We now find ourselves halfway through this journey and this is what we have done and learned…
Meat Chickens are Male. You can get female meat chickens but they don’t get as big, so you pay the extra few cents to get all boys so you can get the biggest bang for your buck.
We kept a brooder light on them most of the time for the first week and a half except when they showed signs of being too hot since it is summer and they were in our garage. We were impressed that we only lost one chick during the first week.
They started out cute, but soon began to look almost sickly because they grow so much faster than they feather out. Their baby fuzz only partially covers their little bodies and you can see their skin showing through.
These chickens are huge! No joke, these chickens are a breed called a Cornish Cross.

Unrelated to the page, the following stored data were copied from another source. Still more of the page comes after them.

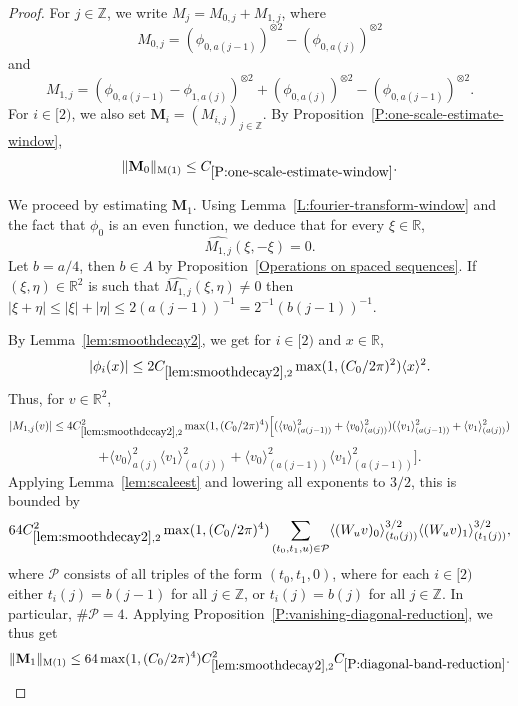 \documentclass[12pt,reqno]{amsart}
\theoremstyle{plain}
\numberwithin{equation}{section}
\theoremstyle{remark}
\newcommand{\Z}{{\mathbb Z}}
\newcommand{\R}{{\mathbb R}}
\begin{document}
\begin{proof}
For $j\in \Z$, we write $M_j=M_{0,j}+M_{1,j}$, where
\[
M_{0,j}= ({\phi}_{0,a(j-1)})^{\otimes 2} -({\phi}_{0,a(j)})^{\otimes 2}
\]
and
\[
M_{1,j}=({\phi}_{0,a(j-1)}-{\phi}_{1,a(j)})^{\otimes 2} + ({\phi}_{0,a(j)})^{\otimes 2} -({\phi}_{0,a(j-1)})^{\otimes 2}.
\]
For $i\in [2)$, we also set $\mathbf{M}_i=(M_{i,j})_{j\in \Z}$. By Proposition~\ref{P:one-scale-estimate-window},
\[
\|\mathbf{M}_0\|_{\rm M(1)} \leq C_{\ref{P:one-scale-estimate-window}}.
\]

We proceed by estimating $\mathbf{M}_1$.
Using Lemma~\ref{L:fourier-transform-window} and the fact that $\phi_0$ is an even function, we deduce that for every $\xi \in \R$,
\[
\widehat{M_{1,j}}(\xi,-\xi)=0.
\]
Let $b=a/4$, then $b\in A$ by Proposition~\ref{Operations on spaced sequences}.
If $(\xi,\eta) \in \R^2$ is such that $\widehat{M_{1,j}}(\xi,\eta) \neq 0$ then $|\xi+\eta| \leq |\xi|+|\eta| \leq 2(a(j-1))^{-1}=2^{-1} (b(j-1))^{-1}$.

By Lemma~\ref{lem:smoothdecay2}, we get for $i\in [2)$ and $x\in \R$,
\[
|\phi_i(x)| \leq 2 C_{\ref{lem:smoothdecay2},2} \max(1,(C_0/2\pi)^2) \langle x \rangle^2.
\]
Thus, for $v\in \R^2$,
\[
|M_{1,j}(v)|
\leq 4 C_{\ref{lem:smoothdecay2},2}^2 \max(1,(C_0/2\pi)^4)\Big[
(\langle v_0 \rangle^2_{(a(j-1))}+\langle v_0 \rangle^2_{(a(j))})
(\langle v_1 \rangle^2_{(a(j-1))}+\langle v_1 \rangle^2_{(a(j))})
\]
\[
+\langle v_0 \rangle^2_{a(j)} \langle v_1 \rangle^2_{(a(j))}+\langle v_0 \rangle^2_{(a(j-1))} \langle v_1 \rangle^2_{(a(j-1))} \Big].
\]
Applying Lemma~\ref{lem:scaleest} and lowering all exponents to $3/2$, this is bounded by
\[
64 C_{\ref{lem:smoothdecay2},2}^2 \max(1,(C_0/2\pi)^4)
\sum_{(t_0,t_1,u) \in \mathcal P} \langle (W_u v)_0 \rangle^{3/2}_{(t_0(j))} \langle (W_u v)_1 \rangle^{3/2}_{(t_1(j))},
\]
where $\mathcal P$ consists of all triples of the form $(t_0,t_1,0)$, where for each $i\in [2)$ either $t_i(j)=b(j-1)$ for all $j\in \Z$, or $t_i(j)=b(j)$ for all $j\in \Z$. In particular, $\# \mathcal P=4$. Applying Proposition~\ref{P:vanishing-diagonal-reduction}, we thus get
\[
\|\mathbf{M}_1\|_{\rm M(1)} \leq 64 \max(1,(C_0/2\pi)^4) C_{\ref{lem:smoothdecay2},2}^2C_{\ref{P:diagonal-band-reduction}}.
\]
\end{proof}
\end{document}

It is the standard in the US for meat chickens. Whole foods or walmart, this is almost certainly the chicken you get, the only difference is how they are raised.
Getting back to the size of the chickens, we were fortunate to have bought 3 buckeye (a breed from ohio!) chicks at the same, so we have a built in comparison as they all grow up. I’ll just let the photo speak for itself. Both chickens are the same age within a couple of days, and you’ll notice our white meat chicken is substantially larger than the Buckeye. Cora could barely hold the meat bird up on her arm.

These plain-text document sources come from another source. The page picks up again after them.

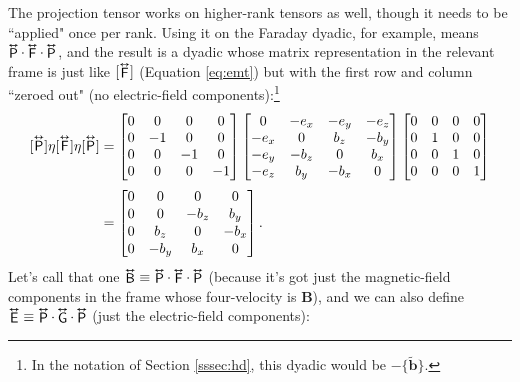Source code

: \documentclass[12pt]{article}
\renewcommand{\vv}[1]{\mathbf{#1}}
\newcommand{\tightoverset}[2]{%
  \mathop{#2}\limits^{\vbox to -.5ex{\kern-0.75ex\hbox{$#1$}\vss}}}
\newcommand{\inlinedy}[1]{\tightoverset{\text{\tiny$\bm\leftrightarrow$}}{#1}}
\newcommand{\capdy}[1]{ \overset{ \text{\tiny$\bm\leftrightarrow$} }{\vphantom{\text{\small{A}}}\smash{#1}} }
\begin{document}
The projection tensor works on higher-rank tensors as well, though it needs to be ``applied" once per rank. Using it on the Faraday dyadic, for example, means $\inlinedy{\mathsf{P}} \cdot \inlinedy{\mathsf{F}} \cdot \inlinedy{\mathsf{P}}$, and the result is a dyadic whose matrix representation in the relevant frame is just like $[\inlinedy{\mathsf{F}}]$ (Equation \ref{eq:emt}) but with the first row and column ``zeroed out" (no electric-field components):\footnote{In the notation of Section \ref{sssec:hd}, this dyadic would be $- \{ \tilde{\vv b} \}$.}
\begin{equation*}
\begin{aligned}
[\capdy{\mathsf{P}}] \eta [\capdy{\mathsf{F}}] \eta [\capdy{\mathsf{P}}]
&=
\begin{bmatrix}
0 & 0 & 0 & 0 \\
0 & -1 & 0 & 0 \\
0 & 0 & -1 & 0 \\
0 & 0 & 0 & -1
\end{bmatrix}
\begin{bmatrix}
0 & -e_x & -e_y & -e_z \\
-e_x & 0 & b_z & -b_y \\
-e_y & -b_z & 0 & b_x \\
-e_z & b_y & -b_x & 0
\end{bmatrix}
\begin{bmatrix}
0 & 0 & 0 & 0 \\
0 & 1 & 0 & 0 \\
0 & 0 & 1 & 0 \\
0 & 0 & 0 & 1
\end{bmatrix}
\\[.5ex]
&=
\begin{bmatrix}
0 & 0 & 0 & 0 \\[.125ex]
0 & 0 & -b_z & b_y \\[.125ex]
0 & b_z & 0 & -b_x \\[.125ex]
0 & -b_y & b_x & 0
\end{bmatrix} .
\end{aligned}
\end{equation*}
Let's call that one $\inlinedy{\mathsf{B}} \equiv \inlinedy{\mathsf{P}} \cdot \inlinedy{\mathsf{F}} \cdot \inlinedy{\mathsf{P}}$ (because it's got just the magnetic-field components in the frame whose four-velocity is $\vv B$), and we can also define $\inlinedy{\mathsf{E}} \equiv \inlinedy{\mathsf{P}} \cdot \inlinedy{\mathsf{G}} \cdot \inlinedy{\mathsf{P}}$ (just the electric-field components):
\end{document}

These chickens were born to eat and poop. For the first 3 weeks we kept food with them 24 hours a day. Just shy of three weeks, we moved them out to the grass into one half of our pastured rabbit pen which is 4×8. We move it at least once per day and sometimes twice because as I mentioned earlier, these birds were born to eat and poop. Let me make that point clear. In one day they could have the complete 4×8 area almost completely covered in a layer of poop.
We encourage the chickens to forage as much as possible by taking away their food for a few hours each time we move the pen. This seems to work great as they excitedly run about the pen scratching and pecking at the fresh grass and bugs.
The downside of these moves is that we have lost 4 more chicks since moving them outside because we accidentally pinched them while shifting the position of the cage. They have almost 3 pounds of meat on them and if I have been prepared I could have processed those 3 that day, but I wasn’t.
Contrary to many of the articles we read, we have found that these chickens are not as lazy and lethargic as many would argue. They love to explore the fresh grass and area once we move their pen and are just as difficult to catch as any other chicken.
We just moved them into their “chicken tractor” where they will live for the remainder of their lives. We were lucky enough to meet people that let us borrow their tractors so we didn’t have to build them this time around. They follow the Joel Salatin design from his book “Pasture Poultry Profits” with a few differences. These are built as 8′ by 8′ by 2′ tall pens with chicken wire all the way around and aluminum sheets over half of it as a roof.
We will move this tractor once to twice a day for the next 3-4 weeks until the big butchering day. Time to start learning and planning exactly what to do!